Plain-text document sources:

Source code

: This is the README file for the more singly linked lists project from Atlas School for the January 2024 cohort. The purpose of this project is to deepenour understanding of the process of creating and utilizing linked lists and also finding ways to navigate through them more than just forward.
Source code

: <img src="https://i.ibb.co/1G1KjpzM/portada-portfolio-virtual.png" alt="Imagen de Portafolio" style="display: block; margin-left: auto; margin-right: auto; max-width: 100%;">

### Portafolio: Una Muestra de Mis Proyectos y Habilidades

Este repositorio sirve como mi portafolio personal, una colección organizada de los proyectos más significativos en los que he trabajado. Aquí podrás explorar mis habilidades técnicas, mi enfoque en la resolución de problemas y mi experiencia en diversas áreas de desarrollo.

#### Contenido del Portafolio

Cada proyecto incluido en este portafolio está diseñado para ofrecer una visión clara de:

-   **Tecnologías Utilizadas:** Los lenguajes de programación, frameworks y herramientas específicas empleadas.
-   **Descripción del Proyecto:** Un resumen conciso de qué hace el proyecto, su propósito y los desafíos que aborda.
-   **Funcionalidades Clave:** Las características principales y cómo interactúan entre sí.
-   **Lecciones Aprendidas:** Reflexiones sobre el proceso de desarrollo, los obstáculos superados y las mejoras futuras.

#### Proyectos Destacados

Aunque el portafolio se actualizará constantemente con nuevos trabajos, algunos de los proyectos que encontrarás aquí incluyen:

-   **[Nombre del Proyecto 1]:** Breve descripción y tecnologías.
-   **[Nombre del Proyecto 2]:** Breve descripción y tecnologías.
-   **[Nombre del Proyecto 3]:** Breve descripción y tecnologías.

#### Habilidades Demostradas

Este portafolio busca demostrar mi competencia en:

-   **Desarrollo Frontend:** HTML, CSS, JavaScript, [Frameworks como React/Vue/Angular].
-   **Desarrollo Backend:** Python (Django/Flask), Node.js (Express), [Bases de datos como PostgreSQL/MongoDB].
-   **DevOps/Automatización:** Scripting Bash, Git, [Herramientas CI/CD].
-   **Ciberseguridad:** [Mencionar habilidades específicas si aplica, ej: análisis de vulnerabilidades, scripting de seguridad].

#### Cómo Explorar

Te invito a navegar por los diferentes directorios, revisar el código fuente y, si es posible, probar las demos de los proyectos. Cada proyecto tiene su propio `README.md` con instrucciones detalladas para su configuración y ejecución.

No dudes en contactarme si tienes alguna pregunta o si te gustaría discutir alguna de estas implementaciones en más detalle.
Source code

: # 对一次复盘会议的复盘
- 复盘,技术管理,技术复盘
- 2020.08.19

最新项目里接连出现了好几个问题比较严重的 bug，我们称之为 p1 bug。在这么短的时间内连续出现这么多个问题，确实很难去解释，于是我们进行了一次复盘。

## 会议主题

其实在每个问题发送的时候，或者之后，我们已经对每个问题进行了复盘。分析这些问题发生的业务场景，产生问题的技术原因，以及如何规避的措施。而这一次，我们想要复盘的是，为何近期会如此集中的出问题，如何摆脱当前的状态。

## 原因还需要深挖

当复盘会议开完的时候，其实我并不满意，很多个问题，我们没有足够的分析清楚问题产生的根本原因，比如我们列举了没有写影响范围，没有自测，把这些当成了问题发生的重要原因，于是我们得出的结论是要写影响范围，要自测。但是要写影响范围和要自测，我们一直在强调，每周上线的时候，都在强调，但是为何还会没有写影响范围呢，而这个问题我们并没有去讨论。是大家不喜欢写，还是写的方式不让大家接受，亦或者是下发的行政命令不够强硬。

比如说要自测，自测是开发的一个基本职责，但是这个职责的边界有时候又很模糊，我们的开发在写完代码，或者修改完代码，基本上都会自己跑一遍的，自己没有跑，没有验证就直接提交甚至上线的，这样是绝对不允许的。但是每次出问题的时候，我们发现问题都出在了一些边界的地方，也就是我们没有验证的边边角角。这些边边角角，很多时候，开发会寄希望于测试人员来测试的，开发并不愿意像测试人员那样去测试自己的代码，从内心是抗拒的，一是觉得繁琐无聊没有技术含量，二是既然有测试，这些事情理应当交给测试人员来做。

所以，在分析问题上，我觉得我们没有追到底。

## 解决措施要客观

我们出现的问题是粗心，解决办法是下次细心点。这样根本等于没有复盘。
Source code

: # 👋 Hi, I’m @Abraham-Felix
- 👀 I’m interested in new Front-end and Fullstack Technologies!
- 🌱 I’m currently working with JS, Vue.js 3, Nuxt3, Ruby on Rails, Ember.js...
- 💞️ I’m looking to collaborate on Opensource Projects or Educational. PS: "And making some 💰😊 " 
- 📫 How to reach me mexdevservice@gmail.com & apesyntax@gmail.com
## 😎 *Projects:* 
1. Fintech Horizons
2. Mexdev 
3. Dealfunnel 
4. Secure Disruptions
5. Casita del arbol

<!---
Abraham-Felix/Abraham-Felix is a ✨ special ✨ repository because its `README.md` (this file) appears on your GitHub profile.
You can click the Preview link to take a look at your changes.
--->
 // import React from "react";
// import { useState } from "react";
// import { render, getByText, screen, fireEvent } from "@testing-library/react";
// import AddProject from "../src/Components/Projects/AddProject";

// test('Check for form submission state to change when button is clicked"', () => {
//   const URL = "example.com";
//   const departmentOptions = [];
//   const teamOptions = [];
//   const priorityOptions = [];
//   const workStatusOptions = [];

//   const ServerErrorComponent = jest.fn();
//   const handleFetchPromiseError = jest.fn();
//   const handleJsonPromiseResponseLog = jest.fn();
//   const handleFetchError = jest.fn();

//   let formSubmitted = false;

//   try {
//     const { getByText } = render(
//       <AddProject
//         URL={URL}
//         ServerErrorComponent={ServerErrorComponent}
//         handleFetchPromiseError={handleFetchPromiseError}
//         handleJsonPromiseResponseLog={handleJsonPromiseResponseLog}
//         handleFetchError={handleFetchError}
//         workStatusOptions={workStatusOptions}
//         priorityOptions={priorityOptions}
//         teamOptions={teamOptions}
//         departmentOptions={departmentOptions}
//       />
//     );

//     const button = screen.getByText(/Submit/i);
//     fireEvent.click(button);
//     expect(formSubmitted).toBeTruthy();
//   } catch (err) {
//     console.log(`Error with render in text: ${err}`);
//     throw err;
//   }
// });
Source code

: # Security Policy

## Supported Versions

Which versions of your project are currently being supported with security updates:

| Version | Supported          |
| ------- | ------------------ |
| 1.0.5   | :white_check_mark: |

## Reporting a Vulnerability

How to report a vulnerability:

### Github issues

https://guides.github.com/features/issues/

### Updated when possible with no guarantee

| WHAT YOU NEED TO DO |
Please print, exactly and with nothing else, the lines from the first line of the entries through the line containing "Git, [Herramientas CI/CD].".

| SOLUTION |
Source code

: This is the README file for the more singly linked lists project from Atlas School for the January 2024 cohort. The purpose of this project is to deepenour understanding of the process of creating and utilizing linked lists and also finding ways to navigate through them more than just forward.
Source code

: <img src="https://i.ibb.co/1G1KjpzM/portada-portfolio-virtual.png" alt="Imagen de Portafolio" style="display: block; margin-left: auto; margin-right: auto; max-width: 100%;">

### Portafolio: Una Muestra de Mis Proyectos y Habilidades

Este repositorio sirve como mi portafolio personal, una colección organizada de los proyectos más significativos en los que he trabajado. Aquí podrás explorar mis habilidades técnicas, mi enfoque en la resolución de problemas y mi experiencia en diversas áreas de desarrollo.

#### Contenido del Portafolio

Cada proyecto incluido en este portafolio está diseñado para ofrecer una visión clara de:

-   **Tecnologías Utilizadas:** Los lenguajes de programación, frameworks y herramientas específicas empleadas.
-   **Descripción del Proyecto:** Un resumen conciso de qué hace el proyecto, su propósito y los desafíos que aborda.
-   **Funcionalidades Clave:** Las características principales y cómo interactúan entre sí.
-   **Lecciones Aprendidas:** Reflexiones sobre el proceso de desarrollo, los obstáculos superados y las mejoras futuras.

#### Proyectos Destacados

Aunque el portafolio se actualizará constantemente con nuevos trabajos, algunos de los proyectos que encontrarás aquí incluyen:

-   **[Nombre del Proyecto 1]:** Breve descripción y tecnologías.
-   **[Nombre del Proyecto 2]:** Breve descripción y tecnologías.
-   **[Nombre del Proyecto 3]:** Breve descripción y tecnologías.

#### Habilidades Demostradas

Este portafolio busca demostrar mi competencia en:

-   **Desarrollo Frontend:** HTML, CSS, JavaScript, [Frameworks como React/Vue/Angular].
-   **Desarrollo Backend:** Python (Django/Flask), Node.js (Express), [Bases de datos como PostgreSQL/MongoDB].
-   **DevOps/Automatización:** Scripting Bash, Git, [Herramientas CI/CD].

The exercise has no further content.